Um dia quem sabe eu…
um dia a mais;
apenas, talvez mais um dia.
Um dia eu mudo, paro de contar esses absurdos;
um dia tudo se ajeita, mesmo não sabendo qual é o jeito;
um dia a vida acontece e a felicidade brota;
talvez um dia tudo isso faça sentido;
um dia quem sabe…
Um dia, talvez eu até case, mude de país ou esconda-me em meio a mata isolada;
um dia, quem sabe, talvez, um dia é tudo que preciso aguentar;
só mais um dia.
Ah, talvez um dia receba a recompensa por tudo que passei;
um dia, sim, um dia talvez tudo o que preciso é de um dia a mais para tudo se organizar.
Ah talvez se esse dia for hoje?
Hoje eu me torno quem eu sou;
hoje pisco e vejo que tudo mudou;
hoje vivo os meus sonhos;
visualizo, sustento, crio esse encontro, a vida do “um dia” no hoje e ponto.

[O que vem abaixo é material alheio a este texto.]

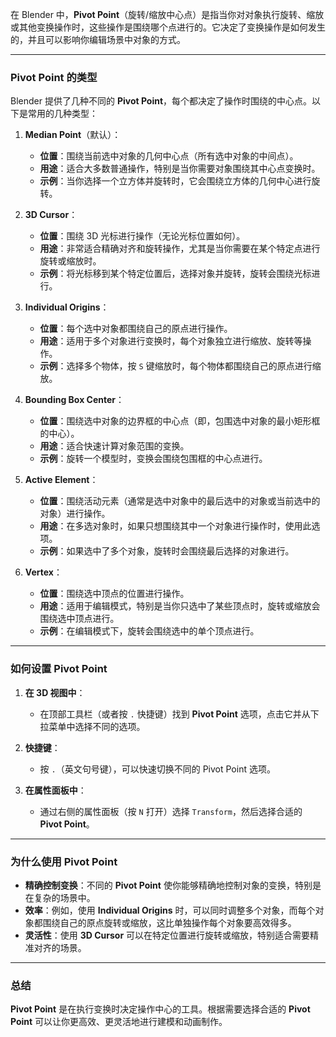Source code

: 在 Blender 中，**Pivot Point**（旋转/缩放中心点）是指当你对对象执行旋转、缩放或其他变换操作时，这些操作是围绕哪个点进行的。它决定了变换操作是如何发生的，并且可以影响你编辑场景中对象的方式。

---

### **Pivot Point 的类型**
Blender 提供了几种不同的 **Pivot Point**，每个都决定了操作时围绕的中心点。以下是常用的几种类型：

1. **Median Point**（默认）：
   - **位置**：围绕当前选中对象的几何中心点（所有选中对象的中间点）。
   - **用途**：适合大多数普通操作，特别是当你需要对象围绕其中心点变换时。
   - **示例**：当你选择一个立方体并旋转时，它会围绕立方体的几何中心进行旋转。

2. **3D Cursor**：
   - **位置**：围绕 3D 光标进行操作（无论光标位置如何）。
   - **用途**：非常适合精确对齐和旋转操作，尤其是当你需要在某个特定点进行旋转或缩放时。
   - **示例**：将光标移到某个特定位置后，选择对象并旋转，旋转会围绕光标进行。

3. **Individual Origins**：
   - **位置**：每个选中对象都围绕自己的原点进行操作。
   - **用途**：适用于多个对象进行变换时，每个对象独立进行缩放、旋转等操作。
   - **示例**：选择多个物体，按 `S` 键缩放时，每个物体都围绕自己的原点进行缩放。

4. **Bounding Box Center**：
   - **位置**：围绕选中对象的边界框的中心点（即，包围选中对象的最小矩形框的中心）。
   - **用途**：适合快速计算对象范围的变换。
   - **示例**：旋转一个模型时，变换会围绕包围框的中心点进行。

5. **Active Element**：
   - **位置**：围绕活动元素（通常是选中对象中的最后选中的对象或当前选中的对象）进行操作。
   - **用途**：在多选对象时，如果只想围绕其中一个对象进行操作时，使用此选项。
   - **示例**：如果选中了多个对象，旋转时会围绕最后选择的对象进行。

6. **Vertex**：
   - **位置**：围绕选中顶点的位置进行操作。
   - **用途**：适用于编辑模式，特别是当你只选中了某些顶点时，旋转或缩放会围绕选中顶点进行。
   - **示例**：在编辑模式下，旋转会围绕选中的单个顶点进行。

---

### **如何设置 Pivot Point**
1. **在 3D 视图中**：
   - 在顶部工具栏（或者按 `.` 快捷键）找到 **Pivot Point** 选项，点击它并从下拉菜单中选择不同的选项。
   
2. **快捷键**：
   - 按 `.`（英文句号键），可以快速切换不同的 Pivot Point 选项。
   
3. **在属性面板中**：
   - 通过右侧的属性面板（按 `N` 打开）选择 `Transform`，然后选择合适的 **Pivot Point**。

---

### **为什么使用 Pivot Point**
- **精确控制变换**：不同的 **Pivot Point** 使你能够精确地控制对象的变换，特别是在复杂的场景中。
- **效率**：例如，使用 **Individual Origins** 时，可以同时调整多个对象，而每个对象都围绕自己的原点旋转或缩放，这比单独操作每个对象要高效得多。
- **灵活性**：使用 **3D Cursor** 可以在特定位置进行旋转或缩放，特别适合需要精准对齐的场景。

---

### **总结**
**Pivot Point** 是在执行变换时决定操作中心的工具。根据需要选择合适的 **Pivot Point** 可以让你更高效、更灵活地进行建模和动画制作。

Hoje, o dia que a escolha passa a ser minha e tudo muda;
hoje assumo a responsabilidade sobre a vida a mim doada;
hoje se torna ação da responsabilidade da história contada e recontada do “talvez” e aqui ela se encerra e fica acabada;
hoje eu realizo e vivo o que no “um dia” deixava para o acontecer e cantarolava.
Hoje eu vivo o agora, aproveito a jornada;
e o amanhã se torna agora e o agora o amanhã e então o agora no hoje vira a eternidade da realização da vida na vida de tudo o que havia sido um “talvez um dia”;
e o “um dia” passa a ser hoje e agora.
Hoje e agora eu realizo, crio, vivo, sustento e sigo sem espera, sem talvez;
apenas sou o que sempre acreditei que a vida para mim deve ser;
pois se eu posso imaginar, eu posso criar;
se eu posso criar eu posso viver;
se eu posso viver, vivo a sonhos realizar.
E hoje eu crio agora e risco da história da minha vida antes contada o “talvez um dia”;
Pois o “um dia”, vira o hoje e o hoje vira o aqui e agora para sempre trilhar na linha da história da vida;
Pois a vida é uma história que contas a ti mesmo todo dia;
Qual história tens contado para ti?
A minha era o “um dia” que vira o hoje, o agora, a eternidade de infinitas possibilidades.